__TASK DIRECTIONS__:
Only lines containing "string" are wanted from the data below. Copy those lines.

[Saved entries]
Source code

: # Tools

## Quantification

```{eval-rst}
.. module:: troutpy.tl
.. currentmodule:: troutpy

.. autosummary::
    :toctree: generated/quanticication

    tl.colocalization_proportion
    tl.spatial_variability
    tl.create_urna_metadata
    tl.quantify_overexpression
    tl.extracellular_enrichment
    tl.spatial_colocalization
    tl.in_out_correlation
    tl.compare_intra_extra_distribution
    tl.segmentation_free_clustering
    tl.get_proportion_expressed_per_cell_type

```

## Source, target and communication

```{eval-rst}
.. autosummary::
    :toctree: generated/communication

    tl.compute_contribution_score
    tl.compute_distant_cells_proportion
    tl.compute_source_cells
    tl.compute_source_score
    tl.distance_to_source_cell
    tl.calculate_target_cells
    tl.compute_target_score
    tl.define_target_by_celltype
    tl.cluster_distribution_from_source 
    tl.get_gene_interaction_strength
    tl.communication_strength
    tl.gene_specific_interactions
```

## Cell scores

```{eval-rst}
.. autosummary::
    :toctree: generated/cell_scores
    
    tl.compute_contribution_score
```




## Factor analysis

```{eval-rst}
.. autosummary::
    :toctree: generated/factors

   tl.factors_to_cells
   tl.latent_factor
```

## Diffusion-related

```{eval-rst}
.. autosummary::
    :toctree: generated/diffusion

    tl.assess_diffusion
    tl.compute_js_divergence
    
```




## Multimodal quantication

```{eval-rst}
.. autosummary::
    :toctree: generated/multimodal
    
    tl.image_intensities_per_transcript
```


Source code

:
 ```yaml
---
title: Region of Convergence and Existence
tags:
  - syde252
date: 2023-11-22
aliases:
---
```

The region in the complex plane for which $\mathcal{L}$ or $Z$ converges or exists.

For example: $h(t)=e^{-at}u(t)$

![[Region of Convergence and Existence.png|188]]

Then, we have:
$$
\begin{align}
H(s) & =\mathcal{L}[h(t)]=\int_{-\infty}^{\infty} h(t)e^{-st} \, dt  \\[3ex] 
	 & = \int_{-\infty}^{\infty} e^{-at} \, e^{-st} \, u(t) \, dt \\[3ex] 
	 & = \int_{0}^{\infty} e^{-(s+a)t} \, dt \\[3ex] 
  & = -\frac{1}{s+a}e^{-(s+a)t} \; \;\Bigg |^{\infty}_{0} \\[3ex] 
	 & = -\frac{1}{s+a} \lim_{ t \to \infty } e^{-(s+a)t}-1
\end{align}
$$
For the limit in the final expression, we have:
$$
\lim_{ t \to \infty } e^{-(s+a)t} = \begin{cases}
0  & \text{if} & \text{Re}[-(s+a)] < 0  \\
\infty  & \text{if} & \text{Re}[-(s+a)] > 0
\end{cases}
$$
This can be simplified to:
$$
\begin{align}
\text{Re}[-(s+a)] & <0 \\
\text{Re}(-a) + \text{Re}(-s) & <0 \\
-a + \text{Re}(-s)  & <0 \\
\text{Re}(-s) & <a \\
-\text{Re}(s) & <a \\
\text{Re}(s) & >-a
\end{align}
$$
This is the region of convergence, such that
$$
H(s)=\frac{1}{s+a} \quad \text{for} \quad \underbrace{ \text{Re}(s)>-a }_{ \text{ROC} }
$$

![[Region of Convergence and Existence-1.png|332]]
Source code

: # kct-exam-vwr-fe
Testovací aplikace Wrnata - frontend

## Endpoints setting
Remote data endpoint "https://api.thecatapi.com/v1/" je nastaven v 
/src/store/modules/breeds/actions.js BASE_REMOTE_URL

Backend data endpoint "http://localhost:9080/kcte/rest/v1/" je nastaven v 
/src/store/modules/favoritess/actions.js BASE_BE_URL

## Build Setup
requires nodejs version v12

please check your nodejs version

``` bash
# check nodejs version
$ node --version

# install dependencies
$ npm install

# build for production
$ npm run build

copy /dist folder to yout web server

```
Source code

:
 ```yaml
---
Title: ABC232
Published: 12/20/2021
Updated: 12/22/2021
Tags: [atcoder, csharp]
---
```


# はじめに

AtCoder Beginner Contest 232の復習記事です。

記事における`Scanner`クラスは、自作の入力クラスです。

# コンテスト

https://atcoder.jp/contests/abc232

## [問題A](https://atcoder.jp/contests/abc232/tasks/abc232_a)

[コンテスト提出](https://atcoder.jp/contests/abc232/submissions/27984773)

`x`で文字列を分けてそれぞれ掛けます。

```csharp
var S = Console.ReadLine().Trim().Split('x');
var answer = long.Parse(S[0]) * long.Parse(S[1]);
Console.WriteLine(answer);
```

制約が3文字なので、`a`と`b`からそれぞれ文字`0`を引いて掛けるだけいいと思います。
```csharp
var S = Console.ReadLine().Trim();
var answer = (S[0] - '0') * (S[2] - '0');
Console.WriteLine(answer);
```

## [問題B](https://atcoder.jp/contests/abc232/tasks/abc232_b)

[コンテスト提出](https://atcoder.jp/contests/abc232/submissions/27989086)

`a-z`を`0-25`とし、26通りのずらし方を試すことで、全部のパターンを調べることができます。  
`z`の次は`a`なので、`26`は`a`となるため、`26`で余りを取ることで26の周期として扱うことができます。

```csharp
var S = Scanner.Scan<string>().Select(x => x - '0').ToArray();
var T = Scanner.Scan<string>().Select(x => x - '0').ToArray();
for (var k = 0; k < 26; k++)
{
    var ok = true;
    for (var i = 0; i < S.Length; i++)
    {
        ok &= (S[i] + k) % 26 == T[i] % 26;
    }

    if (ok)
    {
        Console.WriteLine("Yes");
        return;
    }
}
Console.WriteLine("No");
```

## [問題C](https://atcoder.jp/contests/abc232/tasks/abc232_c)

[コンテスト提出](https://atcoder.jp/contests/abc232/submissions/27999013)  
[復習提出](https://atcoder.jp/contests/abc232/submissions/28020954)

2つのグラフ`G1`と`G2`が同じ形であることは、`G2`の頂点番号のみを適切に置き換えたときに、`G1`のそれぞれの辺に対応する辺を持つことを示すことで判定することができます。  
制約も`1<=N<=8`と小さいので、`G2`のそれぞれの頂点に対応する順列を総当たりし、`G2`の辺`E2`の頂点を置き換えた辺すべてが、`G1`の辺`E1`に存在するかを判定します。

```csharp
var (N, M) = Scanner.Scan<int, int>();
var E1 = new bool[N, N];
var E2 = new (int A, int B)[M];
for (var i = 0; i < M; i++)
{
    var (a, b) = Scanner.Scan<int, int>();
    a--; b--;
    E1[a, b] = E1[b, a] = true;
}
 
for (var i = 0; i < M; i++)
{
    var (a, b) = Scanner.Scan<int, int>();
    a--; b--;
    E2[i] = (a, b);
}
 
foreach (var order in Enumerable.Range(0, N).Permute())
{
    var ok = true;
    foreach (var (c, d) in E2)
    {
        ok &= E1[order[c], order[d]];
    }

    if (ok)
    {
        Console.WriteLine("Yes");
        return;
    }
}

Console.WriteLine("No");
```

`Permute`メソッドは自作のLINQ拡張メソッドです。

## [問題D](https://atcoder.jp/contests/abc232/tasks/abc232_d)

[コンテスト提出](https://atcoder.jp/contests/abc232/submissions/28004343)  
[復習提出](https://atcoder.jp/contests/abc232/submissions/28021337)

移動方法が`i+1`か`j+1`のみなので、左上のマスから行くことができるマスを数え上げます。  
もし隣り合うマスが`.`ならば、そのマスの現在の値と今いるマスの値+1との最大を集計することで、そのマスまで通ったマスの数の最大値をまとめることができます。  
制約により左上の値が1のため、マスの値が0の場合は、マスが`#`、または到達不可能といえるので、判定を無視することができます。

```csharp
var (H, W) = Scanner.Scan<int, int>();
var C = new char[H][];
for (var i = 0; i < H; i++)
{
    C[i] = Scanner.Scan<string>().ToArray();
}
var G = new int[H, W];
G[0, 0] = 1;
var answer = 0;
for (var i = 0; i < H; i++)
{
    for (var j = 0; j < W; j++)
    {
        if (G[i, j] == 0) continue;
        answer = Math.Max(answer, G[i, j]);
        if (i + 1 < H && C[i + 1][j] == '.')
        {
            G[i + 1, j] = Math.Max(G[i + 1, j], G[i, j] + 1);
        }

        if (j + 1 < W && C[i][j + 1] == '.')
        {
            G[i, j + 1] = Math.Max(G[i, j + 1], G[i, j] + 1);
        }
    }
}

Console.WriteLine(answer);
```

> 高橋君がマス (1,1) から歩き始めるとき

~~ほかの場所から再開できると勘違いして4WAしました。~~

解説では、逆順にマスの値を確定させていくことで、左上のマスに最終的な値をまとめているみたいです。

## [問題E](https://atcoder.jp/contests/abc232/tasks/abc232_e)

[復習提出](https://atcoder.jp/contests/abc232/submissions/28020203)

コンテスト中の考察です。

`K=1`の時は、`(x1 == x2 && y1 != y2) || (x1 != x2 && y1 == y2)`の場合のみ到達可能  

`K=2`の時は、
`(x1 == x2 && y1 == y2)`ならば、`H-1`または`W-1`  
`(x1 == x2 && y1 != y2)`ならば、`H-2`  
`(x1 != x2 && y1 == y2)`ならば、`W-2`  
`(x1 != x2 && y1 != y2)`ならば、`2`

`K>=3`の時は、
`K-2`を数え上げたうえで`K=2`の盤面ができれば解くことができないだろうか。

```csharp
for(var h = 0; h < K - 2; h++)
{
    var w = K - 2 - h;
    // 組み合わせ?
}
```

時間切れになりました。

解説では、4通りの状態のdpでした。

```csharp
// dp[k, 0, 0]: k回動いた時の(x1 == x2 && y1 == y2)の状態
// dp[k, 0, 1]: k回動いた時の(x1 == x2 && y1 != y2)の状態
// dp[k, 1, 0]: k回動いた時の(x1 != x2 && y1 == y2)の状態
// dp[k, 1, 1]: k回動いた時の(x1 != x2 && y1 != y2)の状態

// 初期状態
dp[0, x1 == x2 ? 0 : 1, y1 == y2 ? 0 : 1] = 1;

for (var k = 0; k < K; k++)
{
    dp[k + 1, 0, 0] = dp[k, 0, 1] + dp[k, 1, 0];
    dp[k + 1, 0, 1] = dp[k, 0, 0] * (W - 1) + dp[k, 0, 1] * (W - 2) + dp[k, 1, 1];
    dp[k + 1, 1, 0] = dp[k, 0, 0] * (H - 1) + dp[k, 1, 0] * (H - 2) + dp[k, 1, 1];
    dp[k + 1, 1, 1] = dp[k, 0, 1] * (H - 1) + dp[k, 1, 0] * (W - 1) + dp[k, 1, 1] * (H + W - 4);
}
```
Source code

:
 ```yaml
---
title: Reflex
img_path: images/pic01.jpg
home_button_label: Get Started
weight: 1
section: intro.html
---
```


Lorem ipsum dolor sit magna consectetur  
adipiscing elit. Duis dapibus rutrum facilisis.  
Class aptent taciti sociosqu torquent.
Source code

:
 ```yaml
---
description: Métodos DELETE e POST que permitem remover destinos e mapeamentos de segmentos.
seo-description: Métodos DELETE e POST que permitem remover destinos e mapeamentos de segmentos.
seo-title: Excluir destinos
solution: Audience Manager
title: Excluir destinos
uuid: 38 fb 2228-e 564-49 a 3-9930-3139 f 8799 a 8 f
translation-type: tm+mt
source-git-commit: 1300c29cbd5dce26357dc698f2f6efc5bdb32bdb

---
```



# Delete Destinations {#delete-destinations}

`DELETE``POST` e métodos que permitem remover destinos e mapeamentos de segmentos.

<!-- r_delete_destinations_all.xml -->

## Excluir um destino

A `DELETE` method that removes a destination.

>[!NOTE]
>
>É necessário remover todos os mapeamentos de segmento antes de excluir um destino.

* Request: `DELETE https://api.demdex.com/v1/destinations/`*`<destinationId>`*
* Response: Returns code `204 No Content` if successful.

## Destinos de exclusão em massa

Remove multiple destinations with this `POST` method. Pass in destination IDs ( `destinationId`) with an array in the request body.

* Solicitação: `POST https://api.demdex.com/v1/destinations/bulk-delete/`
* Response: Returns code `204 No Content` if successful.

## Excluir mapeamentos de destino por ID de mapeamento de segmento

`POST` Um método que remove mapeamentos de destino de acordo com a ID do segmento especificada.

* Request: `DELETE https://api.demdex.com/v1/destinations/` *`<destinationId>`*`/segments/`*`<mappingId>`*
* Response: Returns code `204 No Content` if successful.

__EXERCISE ANSWER__:
var S = Scanner.Scan<string>().Select(x => x - '0').ToArray();
var T = Scanner.Scan<string>().Select(x => x - '0').ToArray();
    C[i] = Scanner.Scan<string>().ToArray();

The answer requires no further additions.